L’odorat, en revanche, peut paraître plus ardu à exploiter. C’était sans compter sur les nouvelles technologies, qui offrent des débouchés surprenants. La société Exhalia, créée par Yvan Regeard, ancien ingénieur chez France Télécom qui a travaillé sur le Web parfumé, repousse les limites du genre. Avec ses équipes, il a développé un logiciel qui synchronise image, son et odeur sur des supports multimédias et sur le Web.
A l’instar des cartouches d’encre d’une imprimante, de multiples effluves sont regroupés dans un boîtier diffuseur qui, selon l’effet recherché, se mélangent pour produire un parfum à un moment précis du visionnage ou de la navigation sur des sites. Secteur vinicole, parfumerie et cosmétologie, agroalimentaire sont quelques-uns des secteurs clients de cette start-up.
Autre application pour le Net : la clé USB odorante. Exhalia a développé, pour Jean Paul Gaultier, un périphérique portatif qui, une fois connecté à l’ordinateur, invite l’internaute sur le site Web de la marque et diffuse, selon les pages qu’il visite, les odeurs de ses parfums. La marque peut alors créer un parcours olfactif en fonction de ses choix éditoriaux. Mais ce n’est pas tout. La télévision constitue également un outil que le marketing sensoriel entend bien utiliser.

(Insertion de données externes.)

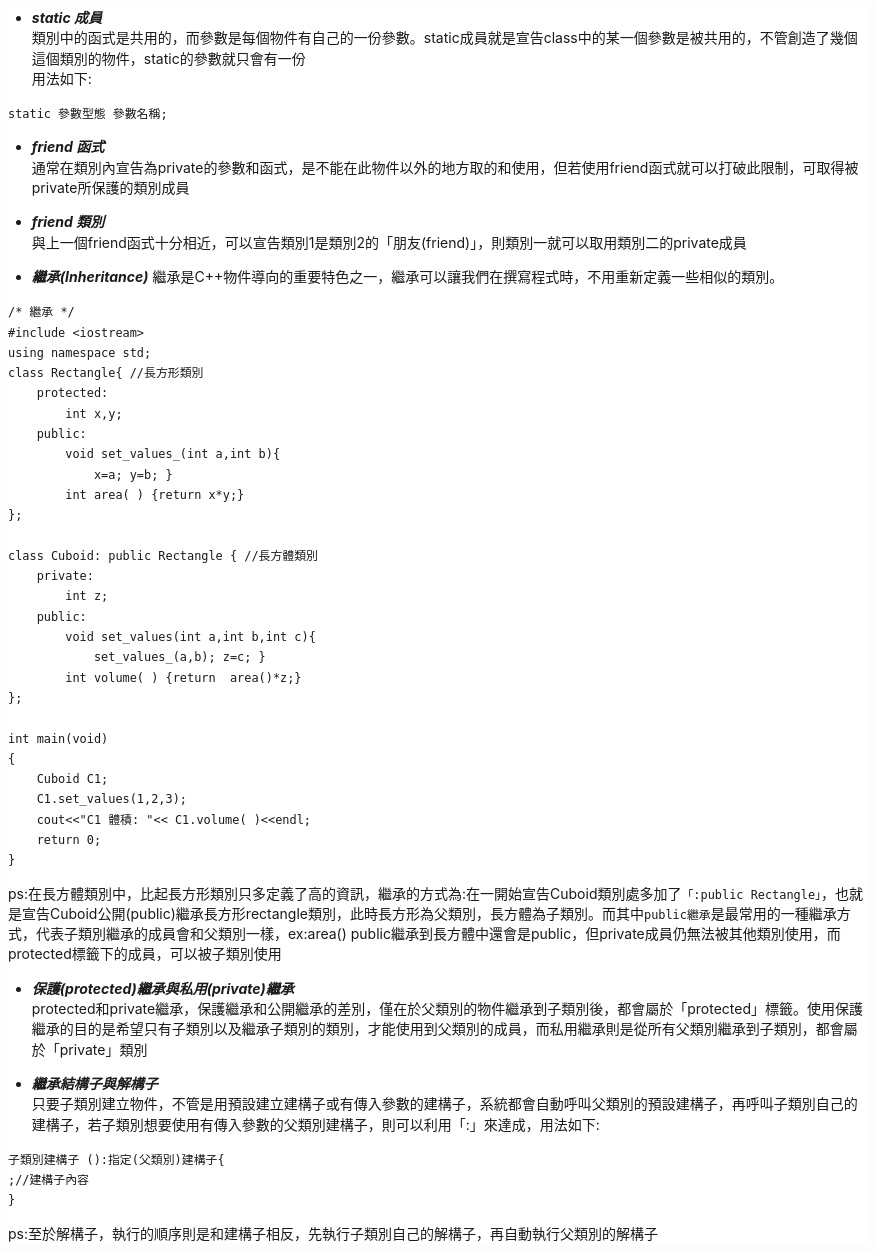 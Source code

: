 * ***static 成員***  
類別中的函式是共用的，而參數是每個物件有自己的一份參數。static成員就是宣告class中的某一個參數是被共用的，不管創造了幾個這個類別的物件，static的參數就只會有一份  
用法如下:
```
static 參數型態 參數名稱;
```

* ***friend 函式***   
通常在類別內宣告為private的參數和函式，是不能在此物件以外的地方取的和使用，但若使用friend函式就可以打破此限制，可取得被private所保護的類別成員  

* ***friend 類別***   
與上一個friend函式十分相近，可以宣告類別1是類別2的「朋友(friend)」，則類別一就可以取用類別二的private成員

* ***繼承(Inheritance)***
繼承是C++物件導向的重要特色之一，繼承可以讓我們在撰寫程式時，不用重新定義一些相似的類別。  
```
/* 繼承 */
#include <iostream>
using namespace std;
class Rectangle{ //長方形類別
    protected:
        int x,y;
    public:
        void set_values_(int a,int b){
            x=a; y=b; }
        int area( ) {return x*y;}
};

class Cuboid: public Rectangle { //長方體類別
    private:
        int z;
    public:
        void set_values(int a,int b,int c){
            set_values_(a,b); z=c; }
        int volume( ) {return  area()*z;}
};

int main(void)
{
    Cuboid C1;
    C1.set_values(1,2,3);
    cout<<"C1 體積: "<< C1.volume( )<<endl;
    return 0;
}
```
ps:在長方體類別中，比起長方形類別只多定義了高的資訊，繼承的方式為:在一開始宣告Cuboid類別處多加了``「:public Rectangle」``，也就是宣告Cuboid公開(public)繼承長方形rectangle類別，此時長方形為父類別，長方體為子類別。而其中``public繼承``是最常用的一種繼承方式，代表子類別繼承的成員會和父類別一樣，ex:area() public繼承到長方體中還會是public，但private成員仍無法被其他類別使用，而protected標籤下的成員，可以被子類別使用  

* ***保護(protected)繼承與私用(private)繼承***  
protected和private繼承，保護繼承和公開繼承的差別，僅在於父類別的物件繼承到子類別後，都會屬於「protected」標籤。使用保護繼承的目的是希望只有子類別以及繼承子類別的類別，才能使用到父類別的成員，而私用繼承則是從所有父類別繼承到子類別，都會屬於「private」類別  

* ***繼承結構子與解構子***  
只要子類別建立物件，不管是用預設建立建構子或有傳入參數的建構子，系統都會自動呼叫父類別的預設建構子，再呼叫子類別自己的建構子，若子類別想要使用有傳入參數的父類別建構子，則可以利用「:」來達成，用法如下:  
```
子類別建構子 ():指定(父類別)建構子{
;//建構子內容
}
```
ps:至於解構子，執行的順序則是和建構子相反，先執行子類別自己的解構子，再自動執行父類別的解構子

“Nous sommes actuellement en discussion avec un network américain, pour diffuser des odeurs pendant une émission télévisée culinaire. Certaines d’entre elles seront réservées aux plages des annonceurs, qui valoriseront autrement leurs produits”, précise le dirigeant d’Exhalia. Regarder sur son écran de télévision, installé confortablement sur son divan, la préparation d’un lapin aux pruneaux tout en humant son odeur, ce sera bientôt possible. Encore faut-il que cette senteur soit perçue par tous comme succulente. Ce qui est loin d’être démontré.
Dernière application en date, les jeux vidéo : “Le premier effet est immersif. Le joueur prend plus de plaisir et tient ses manettes plus longtemps en main”, explique Yvan Regeard.